# Instructions for the task
What you give back must match the records below exactly.
--------
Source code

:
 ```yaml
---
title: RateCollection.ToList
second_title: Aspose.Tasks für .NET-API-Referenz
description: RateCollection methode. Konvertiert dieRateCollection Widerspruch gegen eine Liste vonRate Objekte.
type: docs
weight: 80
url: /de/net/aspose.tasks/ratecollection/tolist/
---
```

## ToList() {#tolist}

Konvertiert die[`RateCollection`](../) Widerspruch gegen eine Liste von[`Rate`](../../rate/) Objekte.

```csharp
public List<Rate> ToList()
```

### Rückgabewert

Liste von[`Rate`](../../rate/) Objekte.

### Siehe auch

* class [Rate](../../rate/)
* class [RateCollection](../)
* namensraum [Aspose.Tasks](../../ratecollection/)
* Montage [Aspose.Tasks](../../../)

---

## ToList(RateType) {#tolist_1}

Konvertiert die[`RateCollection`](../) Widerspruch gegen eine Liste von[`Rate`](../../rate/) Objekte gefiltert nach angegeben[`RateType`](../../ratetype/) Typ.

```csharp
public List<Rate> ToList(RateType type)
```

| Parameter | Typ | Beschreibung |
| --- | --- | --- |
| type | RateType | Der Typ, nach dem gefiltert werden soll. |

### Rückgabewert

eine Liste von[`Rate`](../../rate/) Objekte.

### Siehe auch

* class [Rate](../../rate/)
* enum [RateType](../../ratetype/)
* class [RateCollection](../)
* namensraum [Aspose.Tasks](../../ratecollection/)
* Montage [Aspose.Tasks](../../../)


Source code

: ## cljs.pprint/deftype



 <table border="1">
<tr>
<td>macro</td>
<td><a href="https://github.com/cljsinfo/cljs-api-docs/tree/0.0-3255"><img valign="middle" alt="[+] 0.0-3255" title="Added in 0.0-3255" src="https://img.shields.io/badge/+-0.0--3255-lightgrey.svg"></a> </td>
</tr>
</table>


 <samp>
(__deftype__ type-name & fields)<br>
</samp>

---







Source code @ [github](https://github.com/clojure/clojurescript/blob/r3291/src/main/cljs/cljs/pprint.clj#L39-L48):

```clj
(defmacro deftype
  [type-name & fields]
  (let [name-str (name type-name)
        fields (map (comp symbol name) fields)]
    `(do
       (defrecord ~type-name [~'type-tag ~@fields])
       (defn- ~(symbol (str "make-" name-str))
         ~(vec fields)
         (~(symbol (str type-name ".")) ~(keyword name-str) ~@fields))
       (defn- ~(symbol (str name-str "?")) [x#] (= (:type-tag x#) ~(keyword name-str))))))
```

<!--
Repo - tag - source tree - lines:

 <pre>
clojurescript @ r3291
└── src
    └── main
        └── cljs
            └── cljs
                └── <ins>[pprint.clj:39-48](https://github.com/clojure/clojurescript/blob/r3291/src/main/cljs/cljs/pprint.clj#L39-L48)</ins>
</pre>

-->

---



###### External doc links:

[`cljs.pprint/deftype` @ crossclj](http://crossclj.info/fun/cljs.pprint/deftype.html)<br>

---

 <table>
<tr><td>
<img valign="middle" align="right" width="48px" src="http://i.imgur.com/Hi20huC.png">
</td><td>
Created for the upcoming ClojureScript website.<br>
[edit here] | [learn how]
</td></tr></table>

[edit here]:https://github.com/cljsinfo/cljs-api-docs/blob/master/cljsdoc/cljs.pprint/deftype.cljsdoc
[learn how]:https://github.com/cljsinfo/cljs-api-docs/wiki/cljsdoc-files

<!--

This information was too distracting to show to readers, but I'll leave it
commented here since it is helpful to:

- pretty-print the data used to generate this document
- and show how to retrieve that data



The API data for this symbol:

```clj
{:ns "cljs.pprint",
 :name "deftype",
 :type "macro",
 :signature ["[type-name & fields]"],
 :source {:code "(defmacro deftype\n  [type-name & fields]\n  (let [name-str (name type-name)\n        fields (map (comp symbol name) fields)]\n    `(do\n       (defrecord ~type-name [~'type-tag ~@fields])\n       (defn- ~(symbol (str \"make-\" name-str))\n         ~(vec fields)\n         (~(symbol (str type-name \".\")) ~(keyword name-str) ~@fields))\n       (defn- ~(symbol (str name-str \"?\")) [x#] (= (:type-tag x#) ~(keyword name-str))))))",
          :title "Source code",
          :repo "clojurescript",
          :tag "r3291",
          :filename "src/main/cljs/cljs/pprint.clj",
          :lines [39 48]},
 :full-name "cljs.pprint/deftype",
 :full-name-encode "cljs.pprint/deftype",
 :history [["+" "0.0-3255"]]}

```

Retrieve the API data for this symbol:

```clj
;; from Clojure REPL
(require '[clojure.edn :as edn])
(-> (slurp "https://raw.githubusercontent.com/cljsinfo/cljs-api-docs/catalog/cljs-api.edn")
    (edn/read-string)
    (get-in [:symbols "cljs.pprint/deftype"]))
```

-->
--------
# Answer to this exercise
Source code

:
 ```yaml
---
title: RateCollection.ToList
second_title: Aspose.Tasks für .NET-API-Referenz
description: RateCollection methode. Konvertiert dieRateCollection Widerspruch gegen eine Liste vonRate Objekte.
type: docs
weight: 80
url: /de/net/aspose.tasks/ratecollection/tolist/
---
```

## ToList() {#tolist}

Konvertiert die[`RateCollection`](../) Widerspruch gegen eine Liste von[`Rate`](../../rate/) Objekte.

```csharp
public List<Rate> ToList()
```

### Rückgabewert

Liste von[`Rate`](../../rate/) Objekte.

### Siehe auch

* class [Rate](../../rate/)
* class [RateCollection](../)
* namensraum [Aspose.Tasks](../../ratecollection/)
* Montage [Aspose.Tasks](../../../)

---

## ToList(RateType) {#tolist_1}

Konvertiert die[`RateCollection`](../) Widerspruch gegen eine Liste von[`Rate`](../../rate/) Objekte gefiltert nach angegeben[`RateType`](../../ratetype/) Typ.

```csharp
public List<Rate> ToList(RateType type)
```

| Parameter | Typ | Beschreibung |
| --- | --- | --- |
| type | RateType | Der Typ, nach dem gefiltert werden soll. |

### Rückgabewert

eine Liste von[`Rate`](../../rate/) Objekte.

### Siehe auch

* class [Rate](../../rate/)
* enum [RateType](../../ratetype/)
* class [RateCollection](../)
* namensraum [Aspose.Tasks](../../ratecollection/)
* Montage [Aspose.Tasks](../../../)


Source code

: ## cljs.pprint/deftype



 <table border="1">
<tr>
<td>macro</td>
<td><a href="https://github.com/cljsinfo/cljs-api-docs/tree/0.0-3255"><img valign="middle" alt="[+] 0.0-3255" title="Added in 0.0-3255" src="https://img.shields.io/badge/+-0.0--3255-lightgrey.svg"></a> </td>
</tr>
</table>


 <samp>
(__deftype__ type-name & fields)<br>
</samp>

---







Source code @ [github](https://github.com/clojure/clojurescript/blob/r3291/src/main/cljs/cljs/pprint.clj#L39-L48):

```clj
(defmacro deftype
  [type-name & fields]
  (let [name-str (name type-name)
        fields (map (comp symbol name) fields)]
    `(do
       (defrecord ~type-name [~'type-tag ~@fields])
       (defn- ~(symbol (str "make-" name-str))
         ~(vec fields)
         (~(symbol (str type-name ".")) ~(keyword name-str) ~@fields))
       (defn- ~(symbol (str name-str "?")) [x#] (= (:type-tag x#) ~(keyword name-str))))))
```

<!--
Repo - tag - source tree - lines:

 <pre>
clojurescript @ r3291
└── src
    └── main
        └── cljs
            └── cljs
                └── <ins>[pprint.clj:39-48](https://github.com/clojure/clojurescript/blob/r3291/src/main/cljs/cljs/pprint.clj#L39-L48)</ins>
</pre>

-->

---



###### External doc links:

[`cljs.pprint/deftype` @ crossclj](http://crossclj.info/fun/cljs.pprint/deftype.html)<br>

---

 <table>
<tr><td>
<img valign="middle" align="right" width="48px" src="http://i.imgur.com/Hi20huC.png">
</td><td>
Created for the upcoming ClojureScript website.<br>
[edit here] | [learn how]
</td></tr></table>

[edit here]:https://github.com/cljsinfo/cljs-api-docs/blob/master/cljsdoc/cljs.pprint/deftype.cljsdoc
[learn how]:https://github.com/cljsinfo/cljs-api-docs/wiki/cljsdoc-files

<!--

This information was too distracting to show to readers, but I'll leave it
commented here since it is helpful to:

- pretty-print the data used to generate this document
- and show how to retrieve that data



The API data for this symbol:

```clj
{:ns "cljs.pprint",
 :name "deftype",
 :type "macro",
 :signature ["[type-name & fields]"],
 :source {:code "(defmacro deftype\n  [type-name & fields]\n  (let [name-str (name type-name)\n        fields (map (comp symbol name) fields)]\n    `(do\n       (defrecord ~type-name [~'type-tag ~@fields])\n       (defn- ~(symbol (str \"make-\" name-str))\n         ~(vec fields)\n         (~(symbol (str type-name \".\")) ~(keyword name-str) ~@fields))\n       (defn- ~(symbol (str name-str \"?\")) [x#] (= (:type-tag x#) ~(keyword name-str))))))",
          :title "Source code",
          :repo "clojurescript",
          :tag "r3291",
          :filename "src/main/cljs/cljs/pprint.clj",
          :lines [39 48]},
 :full-name "cljs.pprint/deftype",
 :full-name-encode "cljs.pprint/deftype",
 :history [["+" "0.0-3255"]]}

```

Retrieve the API data for this symbol:

```clj
;; from Clojure REPL
(require '[clojure.edn :as edn])
(-> (slurp "https://raw.githubusercontent.com/cljsinfo/cljs-api-docs/catalog/cljs-api.edn")
    (edn/read-string)
    (get-in [:symbols "cljs.pprint/deftype"]))
```

-->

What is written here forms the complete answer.